All the publications ran with the report about the mayor’s official visit.
A repeat of hostelry choice this year with the Longbridge Mill on the A33 at Sherfield-on-Loddon for the annual Summer Pub Lunch. A few eager beavers arrived a little before the appointed time and had to wait in the baking sun until the door was opened spot on noon.
A special area had been arranged for our party of twenty-nine, including the young granddaughter of Alan & Liliane May and we settled down across six different sized tables. Then came the usual problem of deciding on what to drink and eat from the extensive choices available. Some managed three courses and coffee while others had to settle with two courses and no coffee, but a very pleasant time was had by all.
And it was good to see Paul & Sandra Miller with friends, away from their mayoral duties. Also grateful thanks to the photographer of the day, Jeff Grover.
It has become a custom over many years that at the first meeting following their AGM the Probus Club of Basingstoke have a guest of honour in the form of the Mayor of Basingstoke & Deane BC. This year was a unique occasion as the Mayor, Cllr Paul Miller, is himself a member of the Probus Club of Basingstoke.

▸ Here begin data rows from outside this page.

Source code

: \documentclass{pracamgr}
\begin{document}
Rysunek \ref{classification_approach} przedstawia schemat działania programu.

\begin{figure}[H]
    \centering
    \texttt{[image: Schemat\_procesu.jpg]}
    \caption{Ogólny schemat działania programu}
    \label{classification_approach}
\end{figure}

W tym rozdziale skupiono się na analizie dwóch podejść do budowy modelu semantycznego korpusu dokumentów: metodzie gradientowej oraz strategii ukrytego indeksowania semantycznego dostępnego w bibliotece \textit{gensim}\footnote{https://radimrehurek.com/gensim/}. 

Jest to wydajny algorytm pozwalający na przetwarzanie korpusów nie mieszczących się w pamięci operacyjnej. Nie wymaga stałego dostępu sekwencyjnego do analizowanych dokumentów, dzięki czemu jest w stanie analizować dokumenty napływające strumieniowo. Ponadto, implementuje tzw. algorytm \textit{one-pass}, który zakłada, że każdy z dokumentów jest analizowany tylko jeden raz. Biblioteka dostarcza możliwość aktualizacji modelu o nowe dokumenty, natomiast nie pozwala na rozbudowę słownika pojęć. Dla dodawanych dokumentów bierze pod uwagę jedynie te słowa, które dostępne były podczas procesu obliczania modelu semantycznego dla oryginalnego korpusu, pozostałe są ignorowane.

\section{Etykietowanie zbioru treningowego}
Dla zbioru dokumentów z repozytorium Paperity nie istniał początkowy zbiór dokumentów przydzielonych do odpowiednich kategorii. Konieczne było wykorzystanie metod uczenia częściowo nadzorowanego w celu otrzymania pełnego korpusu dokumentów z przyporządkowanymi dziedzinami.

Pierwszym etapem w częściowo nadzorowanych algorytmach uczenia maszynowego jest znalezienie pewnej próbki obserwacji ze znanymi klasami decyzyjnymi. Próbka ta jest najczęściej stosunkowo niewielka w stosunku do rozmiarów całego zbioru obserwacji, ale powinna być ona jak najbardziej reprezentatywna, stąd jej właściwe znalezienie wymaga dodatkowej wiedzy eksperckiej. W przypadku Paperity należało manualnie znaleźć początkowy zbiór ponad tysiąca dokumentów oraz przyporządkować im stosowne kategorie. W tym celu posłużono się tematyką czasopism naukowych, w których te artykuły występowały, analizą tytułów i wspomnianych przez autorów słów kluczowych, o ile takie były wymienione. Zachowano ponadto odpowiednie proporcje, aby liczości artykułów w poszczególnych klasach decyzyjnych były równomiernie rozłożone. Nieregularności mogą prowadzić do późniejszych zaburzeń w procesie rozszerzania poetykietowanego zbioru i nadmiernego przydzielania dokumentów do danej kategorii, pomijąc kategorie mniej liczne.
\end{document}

For once, at this meeting, he did not have to pay for his lunch. But Cllr Miller was able to address his fellow members about his experiences of meeting so many people and organisations around Basingstoke, often accompanied by the Lady Mayoress, his wife Sandra. His visit to the Probus Club was the 48th such occasion since his mayor making ceremony in May.
The club presented him with a cheque as a contribution to the mayor’s charity appeal.

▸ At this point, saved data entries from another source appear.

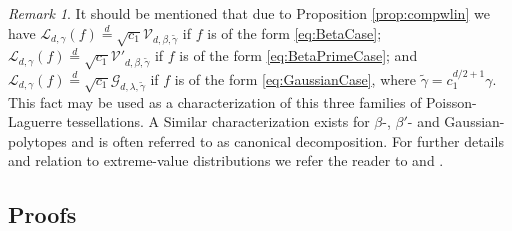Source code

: \documentclass[11pt,a4paper]{article}
\theoremstyle{plain}
\theoremstyle{definition}
\theoremstyle{remark}
\newtheorem{remark}[theorem]{Remark}
\def\cG{\mathcal{G}}
\def\cL{\mathcal{L}}
\def\cV{\mathcal{V}}
\begin{document}
\begin{remark}
    It should be mentioned that due to Proposition \ref{prop:compwlin} we have $\cL_{d,\gamma}(f)\overset{d}{=}\sqrt{c_1}\cV_{d,\beta,\widetilde\gamma}$ if $f$ is of the form \eqref{eq:BetaCase}; $\cL_{d,\gamma}(f)\overset{d}{=}\sqrt{c_1}\cV'_{d,\beta,\widetilde\gamma}$ if $f$ is of the form \eqref{eq:BetaPrimeCase}; and $\cL_{d,\gamma}(f)\overset{d}{=}\sqrt{c_1}\cG_{d,\lambda,\widetilde\gamma}$ if $f$ is of the form \eqref{eq:GaussianCase}, where $\widetilde\gamma=c_1^{d/2+1}\gamma$. This fact may be used as a characterization of this three families of Poisson-Laguerre tessellations. A Similar characterization exists for $\beta$-, $\beta'$- and Gaussian-polytopes and is often referred to as canonical decomposition. For further details and relation to extreme-value distributions we refer the reader to \cite[Section 12]{Miles_IRS} and \cite[Section 3]{KZT20}.
\end{remark}

\subsection{Proofs}
\end{document}
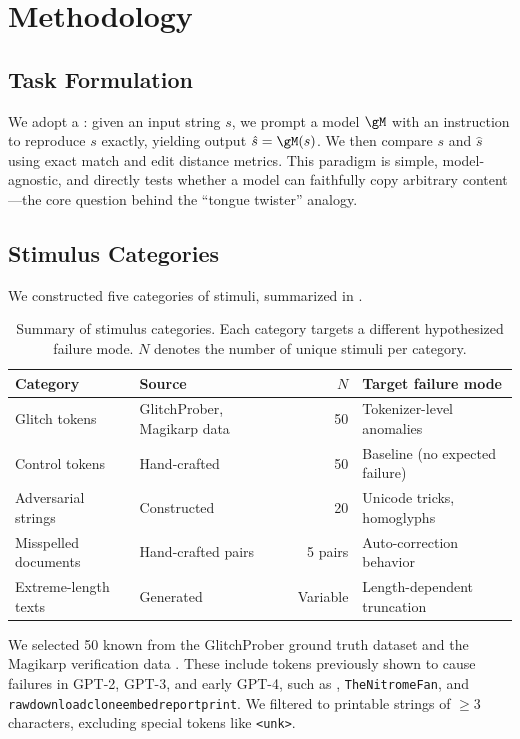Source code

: \section{Methodology}
\label{sec:method}

\subsection{Task Formulation}

We adopt a : given an input string $s$, we prompt a model $\gM$ with an instruction to reproduce $s$ exactly, yielding output $\hat{s} = \gM(s)$. We then compare $s$ and $\hat{s}$ using exact match and edit distance metrics. This paradigm is simple, model-agnostic, and directly tests whether a model can faithfully copy arbitrary content---the core question behind the ``tongue twister'' analogy.

\subsection{Stimulus Categories}

We constructed five categories of stimuli, summarized in .

\begin{table}[t]
    \centering
    \caption{Summary of stimulus categories. Each category targets a different hypothesized failure mode. $N$ denotes the number of unique stimuli per category.}
    \label{tab:stimuli}
    \begin{tabular}{@{}llrl@{}}
        \toprule
        \textbf{Category} & \textbf{Source} & \textbf{$N$} & \textbf{Target failure mode} \\
        \midrule
        Glitch tokens & GlitchProber, Magikarp data & 50 & Tokenizer-level anomalies \\
        Control tokens & Hand-crafted & 50 & Baseline (no expected failure) \\
        Adversarial strings & Constructed & 20 & Unicode tricks, homoglyphs \\
        Misspelled documents & Hand-crafted pairs & 5 pairs & Auto-correction behavior \\
        Extreme-length texts & Generated & Variable & Length-dependent truncation \\
        \bottomrule
    \end{tabular}
\end{table}

We selected 50 known \glitchtokens from the GlitchProber ground truth dataset \citep{zhang2024glitchprober} and the Magikarp verification data \citep{land2024fishing}. These include tokens previously shown to cause failures in GPT-2, GPT-3, and early GPT-4, such as \magikarp, \texttt{TheNitromeFan}, and \texttt{rawdownloadcloneembedreportprint}. We filtered to printable strings of $\geq$3 characters, excluding special tokens like \texttt{<unk>}.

The speaker was Dr Brantley Nicholson, an American university professor working in England for a year, whose subject starkly illustrated how the Latin American drug trade was dramatically affecting society. Today the cocaine trade has a value only second to world tourism.
While we are aware that Colombia is the centre of cocaine production, history shows that through the centuries the indigenous Incas in Colombia, Peru and Bolivia cultivated the coca plant to chew its leaves and make a type of tea. The drink Coca Cola, initially made with coca leaves, was sold as a cure all medicinal concoction and was banned from production for a time.

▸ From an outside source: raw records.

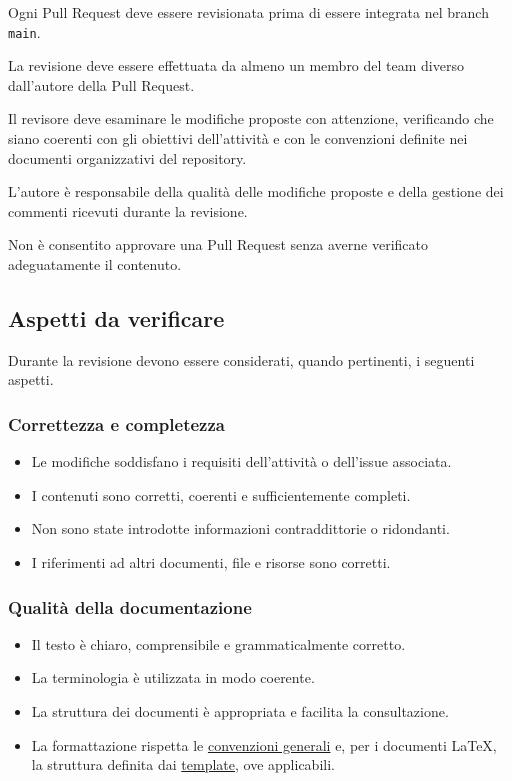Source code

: \documentclass[11pt, a4paper]{article}
\begin{document}
Ogni Pull Request deve essere revisionata prima di essere integrata nel branch \texttt{main}.

La revisione deve essere effettuata da almeno un membro del team diverso dall'autore della Pull Request.

Il revisore deve esaminare le modifiche proposte con attenzione, verificando che siano coerenti con gli obiettivi dell'attività e con le convenzioni definite nei documenti organizzativi del repository.

L'autore è responsabile della qualità delle modifiche proposte e della gestione dei commenti ricevuti durante la revisione.

Non è consentito approvare una Pull Request senza averne verificato adeguatamente il contenuto.

\subsection{Aspetti da verificare}

Durante la revisione devono essere considerati, quando pertinenti, i seguenti aspetti.

\subsubsection{Correttezza e completezza}

\begin{itemize}
    \item Le modifiche soddisfano i requisiti dell'attività o dell'issue associata.
    \item I contenuti sono corretti, coerenti e sufficientemente completi.
    \item Non sono state introdotte informazioni contraddittorie o ridondanti.
    \item I riferimenti ad altri documenti, file e risorse sono corretti.
\end{itemize}

\subsubsection{Qualità della documentazione}

\begin{itemize}
    \item Il testo è chiaro, comprensibile e grammaticalmente corretto.
    \item La terminologia è utilizzata in modo coerente.
    \item La struttura dei documenti è appropriata e facilita la consultazione.
    \item La formattazione rispetta le \hyperref[subsec:formattazione-del-testo]{convenzioni generali} e, per i documenti LaTeX, la struttura definita dai \href{https://github.com/On-By-One-Team/On-By-One.github.io/blob/main/docs/tex/templates}{template}, ove applicabili.
\end{itemize}
\end{document}
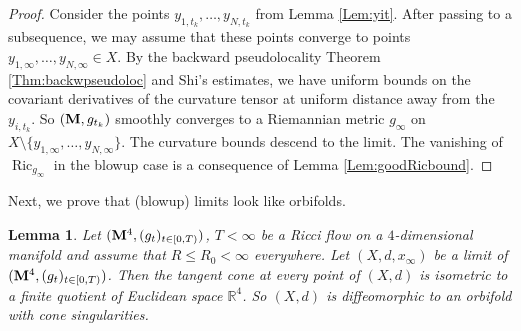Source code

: \documentclass[11pt]{amsart}
\numberwithin{equation}{section}
\newcommand{\IR}{\mathbb{R}}
\newtheorem{lemma}[theorem]{Lemma}
\def\M{{\bf M}}
\DeclareMathOperator{\Ric}{Ric}
\numberwithin{equation}{section}
\begin{document}
\begin{proof}
Consider the points $y_{1,t_k}, \ldots, y_{N,t_k}$ from Lemma \ref{Lem:yit}.
After passing to a subsequence, we may assume that these points converge to points $y_{1, \infty}, \ldots, y_{N, \infty} \in X$.
By the backward pseudolocality Theorem \ref{Thm:backwpseudoloc} and Shi's estimates, we have uniform bounds on the covariant derivatives of the curvature tensor at uniform distance away from the $y_{i, t_k}$.
So $(\M, g_{t_k})$ smoothly converges to a Riemannian metric $g_\infty$ on $X \setminus \{ y_{1, \infty}, \ldots, y_{N, \infty} \}$.
The curvature bounds descend to the limit.
The vanishing of $\Ric_{g_\infty}$ in the blowup case is a consequence of Lemma \ref{Lem:goodRicbound}.
\end{proof}

Next, we prove that (blowup) limits look like orbifolds.

\begin{lemma} \label{Lem:itsanorbifold}
Let $(\M^4, (g_t)_{t \in [0,T)})$, $T < \infty$ be a Ricci flow on a $4$-dimensional manifold and assume that $R \leq R_0 < \infty$ everywhere.
Let $(X, d, x_\infty)$ be a limit of $(\M^4, (g_t)_{t \in [0,T)})$.
Then the tangent cone at every point of $(X,d)$ is isometric to a finite quotient of Euclidean space $\IR^4$.
So $(X, d)$ is diffeomorphic to an orbifold with cone singularities.
\end{lemma}
\end{document}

The Colombian connection to the drug trade is due to a series of events including four civil wars between 1876 – 1902 following independence from Spain. There followed a series of economic boom and bust. Rubber and tobacco became the prime source of income, followed by bananas and coffee with at one stage Colombian coffee holding 10% share of the world’s consumption. But the Great Depression saw coffee prices fall resulting in mass financial failures. The emergence of artificial drugs like LSD for recreational use in the US during 1960-70 then moved towards harder drugs like cocaine and heroin.
With large areas of Colombia largely ungovernable due to historical squabbles over land ownership resulting in constant attrition between guerrillas and para militaries there was a switch from coffee to growing the coca plant. Coca leaves are soaked in large vats of water for several days to which are added salt, cement powder, acid and gasoline with a final dose of ammonia. With cocaine having a cost of production around $1,500 per kilo and an end price at least $50,000 per kilo there was an instant attraction of easy money. But it has brought over 500,000 deaths in Colombia in narco trafficking. It is estimated that in the city of Medellin over a third of people are armed, most being boys. It has been known that in this Catholic country that priests are asked to bless a bullet to ensure it will meet its target.